Give the number of lines in these entries that contain the string "based", with no further comment.

(DATA PROVIDED begins)

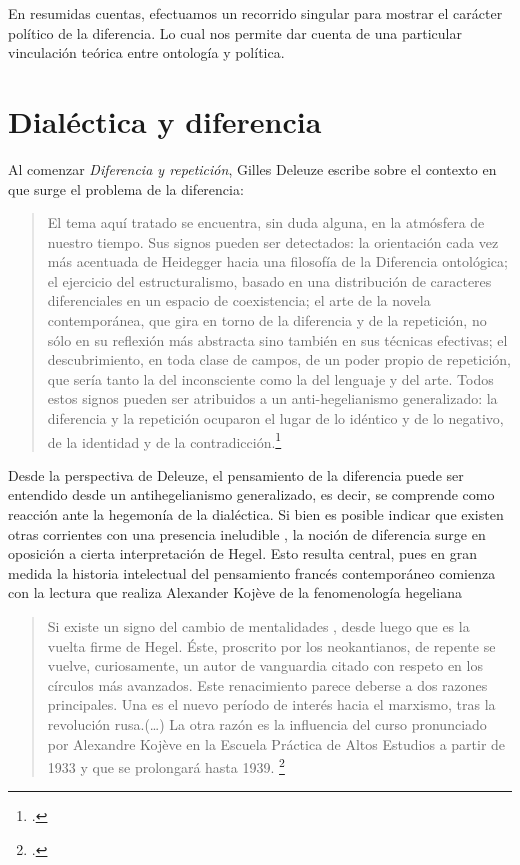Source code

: En resumidas cuentas, efectuamos un recorrido singular para mostrar el carácter político de la diferencia. Lo cual nos permite dar cuenta de una particular vinculación teórica entre ontología y política.

\section{Dialéctica y diferencia}

Al comenzar \emph{Diferencia y repetición}, Gilles Deleuze escribe sobre el contexto en que surge el problema de la diferencia:

\begin{quote}
El tema aquí tratado se encuentra, sin duda alguna, en la atmósfera de nuestro tiempo. Sus signos pueden ser detectados: la orientación cada vez más acentuada de Heidegger hacia una filosofía de la Diferencia ontológica; el ejercicio del estructuralismo, basado en una distribución de caracteres diferenciales en un espacio de coexistencia; el arte de la novela contemporánea, que gira en torno de la diferencia y de la repetición, no sólo en su reflexión más abstracta sino también en sus técnicas efectivas; el descubrimiento, en toda clase de campos, de un poder propio de repetición, que sería tanto la del inconsciente como la del lenguaje y del arte. Todos estos signos pueden ser atribuidos a un anti-hegelianismo generalizado: la diferencia y la repetición ocuparon el lugar de lo idéntico y de lo negativo, de la identidad y de la contradicción.\footcite[15]{@6961-DELEUZE2002}
\end{quote}

Desde la perspectiva de Deleuze, el pensamiento de la diferencia puede ser entendido desde un antihegelianismo generalizado, es decir, se comprende como reacción ante la hegemonía de la dialéctica. Si bien es posible indicar que existen otras corrientes con una presencia ineludible , la noción de diferencia surge en oposición a cierta interpretación de Hegel. Esto resulta central, pues en gran medida la historia intelectual del pensamiento francés contemporáneo comienza con la lectura que realiza Alexander Kojève de la fenomenología hegeliana

\begin{quote}
Si existe un signo del cambio de mentalidades , desde luego que es la vuelta firme de Hegel. Éste, proscrito por los neokantianos, de repente se vuelve, curiosamente, un autor de vanguardia citado con respeto en los círculos más avanzados. Este renacimiento parece deberse a dos razones principales. Una es el nuevo período de interés hacia el marxismo, tras la revolución rusa.(\dots) La otra razón es la influencia del curso pronunciado por Alexandre Kojève en la Escuela Práctica de Altos Estudios a partir de 1933 y que se prolongará hasta 1939. \footcite[28]{@6962-DESCOMBES1998}
\end{quote}

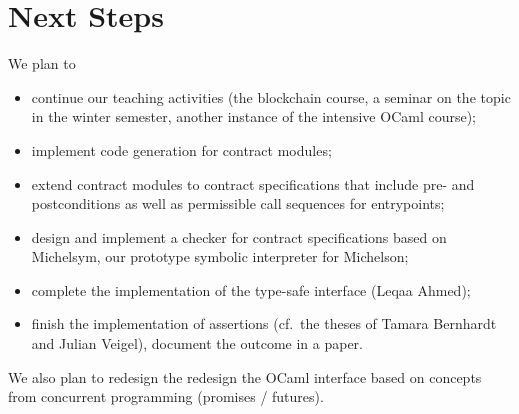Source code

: \documentclass[a4paper,11pt]{article}
\begin{document}
\section{Next Steps}

We plan to 
\begin{itemize}
\item continue our teaching activities (the blockchain course, a seminar on the topic in the winter semester, another instance of the intensive OCaml course);
\item implement code generation for contract modules;
\item extend contract modules to contract specifications that include pre- and postconditions as well as permissible call sequences for entrypoints; 
\item design and implement a checker for contract specifications based on Michelsym, our prototype symbolic interpreter for Michelson;
\item complete the implementation of the type-safe interface (Leqaa Ahmed);
\item finish the implementation of assertions (cf.\ the theses of Tamara Bernhardt and Julian Veigel), document the outcome in a paper.
\end{itemize}
We also plan to redesign the redesign the OCaml interface based on concepts from concurrent programming (promises / futures).





\end{document}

(DATA PROVIDED ends)

## TASK OUTPUT
2